CONCLUSIONS: In patients with claudication or CLI, combination treatment with four guideline-recommended therapies is associated with significant reductions in MACE, MALE, and mortality.

Introduction

Peripheral arterial disease (PAD) affects between 8 and 12 million people in the United States and up to 20% of patients over the age of 75.[1-4] Prevalence of PAD has increased by more than 20% in the last decade with an estimated global population burden of 202 million people.[5] Patients with even asymptomatic PAD have significantly increased rates of cardiovascular ischemic events, including myocardial infarction (MI), stroke, and death.[6-10] Those with critical limb ischemia (CLI), an advanced stage of PAD characterized by ischemic rest pain, ulcers, and gangrene, have both an increased risk of cardiovascular events and adverse limb events, including surgical bypass or major amputation.[11-12]

Current guidelines established by the American College of Cardiology and the American Heart Association (ACC/AHA) recommend that patients with PAD cease smoking and receive antiplatelet therapy, statin medications, and angiotensin‐converting enzyme (ACE) inhibitors for secondary prevention and cardiovascular risk reduction.[13-15] Despite the proven cardiovascular risks of PAD and established guidelines for treatment of this widespread disease, studies have consistently shown that millions of PAD patients are undertreated.[4,16-18] For example, patients with PAD have the same or higher risk of long‐term mortality as patients with coronary artery disease (CAD), yet they are less likely to receive guideline‐recommended therapies.[19-20] Undertreatment of individuals with PAD may contribute to high rates of preventable cardiovascular morbidity and mortality.

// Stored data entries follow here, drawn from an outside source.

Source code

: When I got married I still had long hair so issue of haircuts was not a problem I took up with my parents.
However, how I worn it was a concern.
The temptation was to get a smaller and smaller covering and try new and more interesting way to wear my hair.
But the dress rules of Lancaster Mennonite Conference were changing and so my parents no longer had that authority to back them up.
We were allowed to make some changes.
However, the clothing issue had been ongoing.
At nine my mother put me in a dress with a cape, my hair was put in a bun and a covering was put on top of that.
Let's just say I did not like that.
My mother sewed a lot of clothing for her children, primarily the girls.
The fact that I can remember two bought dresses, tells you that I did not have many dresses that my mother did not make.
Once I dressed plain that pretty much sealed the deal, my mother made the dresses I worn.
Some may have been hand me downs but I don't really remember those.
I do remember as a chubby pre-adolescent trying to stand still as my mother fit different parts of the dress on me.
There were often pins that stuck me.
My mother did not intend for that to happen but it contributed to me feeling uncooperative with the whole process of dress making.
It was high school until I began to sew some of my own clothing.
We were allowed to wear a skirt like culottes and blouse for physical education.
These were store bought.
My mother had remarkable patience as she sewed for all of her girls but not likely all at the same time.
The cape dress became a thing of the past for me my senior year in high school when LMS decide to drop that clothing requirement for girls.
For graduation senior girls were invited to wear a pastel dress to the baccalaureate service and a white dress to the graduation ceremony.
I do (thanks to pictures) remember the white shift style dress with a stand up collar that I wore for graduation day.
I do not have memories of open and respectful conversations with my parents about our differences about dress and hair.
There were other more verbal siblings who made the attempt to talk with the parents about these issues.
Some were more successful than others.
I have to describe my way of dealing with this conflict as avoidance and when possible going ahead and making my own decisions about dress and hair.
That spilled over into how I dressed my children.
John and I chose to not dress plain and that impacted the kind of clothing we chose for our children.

Previous studies have reported on the benefits of individual guideline‐recommended therapies on outcomes in PAD patients, but few studies have examined the effects attributable to adherence to all four of these major guideline‐recommended therapies.[21-25] We hypothesized that adherence to guideline‐recommended therapies among patients with symptomatic PAD is associated with reduced subsequent major adverse cardiovascular and cerebrovascular events (MACE; myocardial infarction, stroke, or death) and major adverse limb events (MALE; major amputation, thrombolysis, or surgical bypass).

Methods

Study Design and Data Sources

We conducted a retrospective study utilizing data from the PAD University of California (UC), Davis Registry, which comprises all patients with a clinical diagnosis of PAD who underwent diagnostic angiography and/or therapeutic endovascular intervention at the UC Davis Medical Center between June 1, 2006 and May 1, 2013.[26] At the time of data extraction, the registry included 1091 patients and 1719 procedures. Median length of patient follow‐up was 3.1 years. The study protocol was approved by the Institutional Review Board at the UC Davis Medical Center.

Study Population and Data Collection

All patients in the registry with PAD defined by claudication (325; 30% of the total registry) or CLI (414; 38% of the total registry) were analyzed. This patient population consisted of individuals living primarily in northern California or Nevada. All patients underwent diagnostic or interventional lower‐extremity angiography at the UC Davis Medical Center.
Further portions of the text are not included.